> **DATA PROVIDED**:
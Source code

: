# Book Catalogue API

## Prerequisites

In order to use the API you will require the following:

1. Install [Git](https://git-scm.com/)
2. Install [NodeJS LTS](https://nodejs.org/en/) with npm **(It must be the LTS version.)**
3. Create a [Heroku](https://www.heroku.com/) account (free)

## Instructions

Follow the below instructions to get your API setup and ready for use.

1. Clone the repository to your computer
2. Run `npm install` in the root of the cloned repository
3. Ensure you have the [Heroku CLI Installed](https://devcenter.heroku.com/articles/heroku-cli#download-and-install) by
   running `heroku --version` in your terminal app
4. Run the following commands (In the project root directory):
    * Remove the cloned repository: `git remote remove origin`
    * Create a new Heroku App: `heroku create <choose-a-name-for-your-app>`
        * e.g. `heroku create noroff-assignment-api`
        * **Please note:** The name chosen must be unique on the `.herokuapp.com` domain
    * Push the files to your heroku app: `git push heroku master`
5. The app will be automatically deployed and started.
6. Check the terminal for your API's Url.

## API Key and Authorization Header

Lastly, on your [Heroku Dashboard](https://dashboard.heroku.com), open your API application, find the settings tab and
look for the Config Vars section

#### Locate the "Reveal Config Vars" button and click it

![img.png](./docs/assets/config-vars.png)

* * *

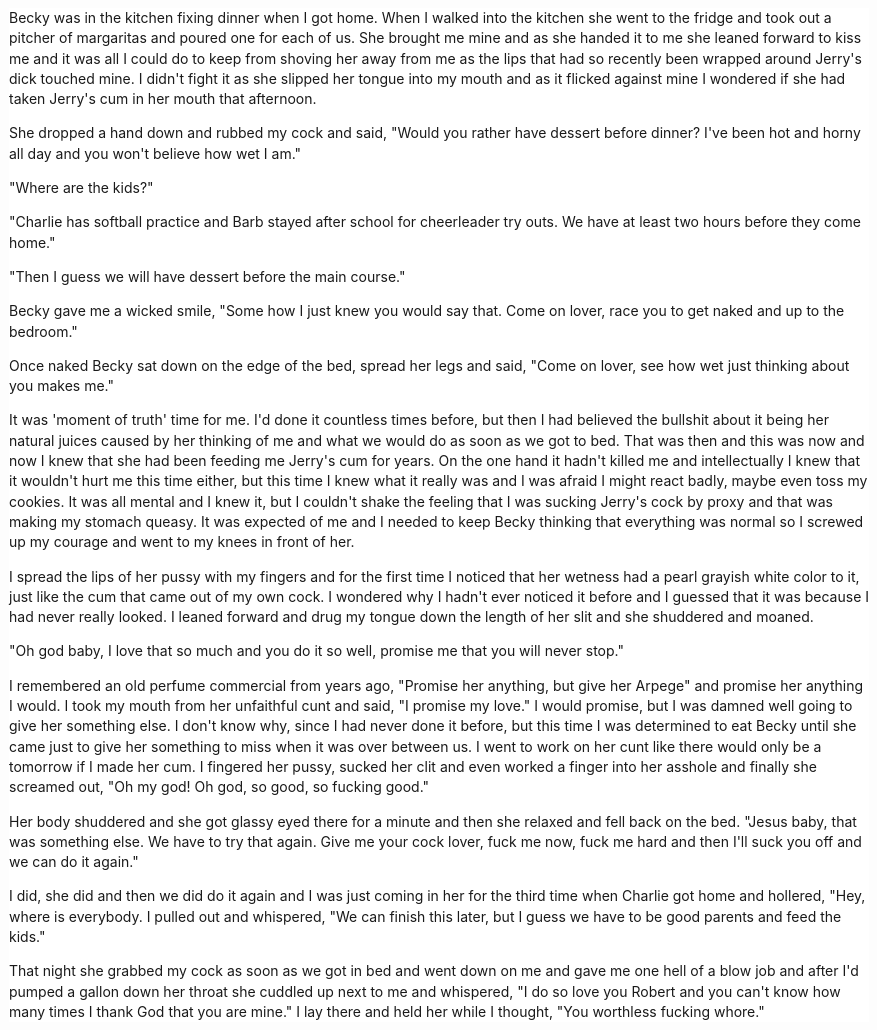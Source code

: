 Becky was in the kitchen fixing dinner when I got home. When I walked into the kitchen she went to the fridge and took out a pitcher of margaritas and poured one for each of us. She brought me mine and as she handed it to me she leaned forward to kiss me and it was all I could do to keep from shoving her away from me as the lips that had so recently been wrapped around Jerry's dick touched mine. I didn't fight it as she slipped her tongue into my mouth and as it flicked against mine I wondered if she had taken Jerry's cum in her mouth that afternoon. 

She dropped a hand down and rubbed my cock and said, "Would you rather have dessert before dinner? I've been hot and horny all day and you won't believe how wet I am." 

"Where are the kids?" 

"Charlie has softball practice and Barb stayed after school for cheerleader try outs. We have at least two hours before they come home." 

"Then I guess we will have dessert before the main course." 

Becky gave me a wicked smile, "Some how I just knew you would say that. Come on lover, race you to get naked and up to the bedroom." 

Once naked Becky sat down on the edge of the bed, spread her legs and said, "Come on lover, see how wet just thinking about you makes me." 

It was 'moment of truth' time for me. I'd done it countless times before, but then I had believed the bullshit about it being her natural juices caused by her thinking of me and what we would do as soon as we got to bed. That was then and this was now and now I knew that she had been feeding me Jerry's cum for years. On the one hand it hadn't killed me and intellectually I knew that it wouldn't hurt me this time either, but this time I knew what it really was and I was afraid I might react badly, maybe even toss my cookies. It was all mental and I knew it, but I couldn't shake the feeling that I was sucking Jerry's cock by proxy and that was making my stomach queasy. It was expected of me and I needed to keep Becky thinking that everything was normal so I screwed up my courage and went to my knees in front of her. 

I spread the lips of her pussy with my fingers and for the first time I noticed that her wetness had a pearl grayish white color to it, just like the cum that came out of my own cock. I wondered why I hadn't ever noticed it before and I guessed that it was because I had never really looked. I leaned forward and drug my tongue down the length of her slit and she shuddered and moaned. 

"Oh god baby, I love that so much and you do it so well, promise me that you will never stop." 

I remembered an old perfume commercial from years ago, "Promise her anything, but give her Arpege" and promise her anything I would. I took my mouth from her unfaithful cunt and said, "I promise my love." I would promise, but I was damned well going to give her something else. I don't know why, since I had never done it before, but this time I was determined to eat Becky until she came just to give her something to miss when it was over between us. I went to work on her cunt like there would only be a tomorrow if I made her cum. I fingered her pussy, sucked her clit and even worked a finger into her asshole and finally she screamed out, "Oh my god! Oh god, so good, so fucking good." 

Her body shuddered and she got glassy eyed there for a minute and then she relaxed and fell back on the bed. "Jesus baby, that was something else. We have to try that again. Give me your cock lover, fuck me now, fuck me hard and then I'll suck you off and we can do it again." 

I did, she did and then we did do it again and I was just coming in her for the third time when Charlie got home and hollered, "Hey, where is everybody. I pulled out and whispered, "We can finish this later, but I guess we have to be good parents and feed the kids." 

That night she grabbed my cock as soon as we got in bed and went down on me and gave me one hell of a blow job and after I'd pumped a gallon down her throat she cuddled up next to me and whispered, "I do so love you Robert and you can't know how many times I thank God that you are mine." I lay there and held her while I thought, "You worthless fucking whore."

> **PROBLEM STATEMENT**: If a line in the records above includes the string "Becky", copy it.

> **OUTPUT BELOW**:
: Becky was in the kitchen fixing dinner when I got home. When I walked into the kitchen she went to the fridge and took out a pitcher of margaritas and poured one for each of us. She brought me mine and as she handed it to me she leaned forward to kiss me and it was all I could do to keep from shoving her away from me as the lips that had so recently been wrapped around Jerry's dick touched mine. I didn't fight it as she slipped her tongue into my mouth and as it flicked against mine I wondered if she had taken Jerry's cum in her mouth that afternoon. 
Becky gave me a wicked smile, "Some how I just knew you would say that. Come on lover, race you to get naked and up to the bedroom." 
Once naked Becky sat down on the edge of the bed, spread her legs and said, "Come on lover, see how wet just thinking about you makes me." 
It was 'moment of truth' time for me. I'd done it countless times before, but then I had believed the bullshit about it being her natural juices caused by her thinking of me and what we would do as soon as we got to bed. That was then and this was now and now I knew that she had been feeding me Jerry's cum for years. On the one hand it hadn't killed me and intellectually I knew that it wouldn't hurt me this time either, but this time I knew what it really was and I was afraid I might react badly, maybe even toss my cookies. It was all mental and I knew it, but I couldn't shake the feeling that I was sucking Jerry's cock by proxy and that was making my stomach queasy. It was expected of me and I needed to keep Becky thinking that everything was normal so I screwed up my courage and went to my knees in front of her. 
I remembered an old perfume commercial from years ago, "Promise her anything, but give her Arpege" and promise her anything I would. I took my mouth from her unfaithful cunt and said, "I promise my love." I would promise, but I was damned well going to give her something else. I don't know why, since I had never done it before, but this time I was determined to eat Becky until she came just to give her something to miss when it was over between us. I went to work on her cunt like there would only be a tomorrow if I made her cum. I fingered her pussy, sucked her clit and even worked a finger into her asshole and finally she screamed out, "Oh my god! Oh god, so good, so fucking good." 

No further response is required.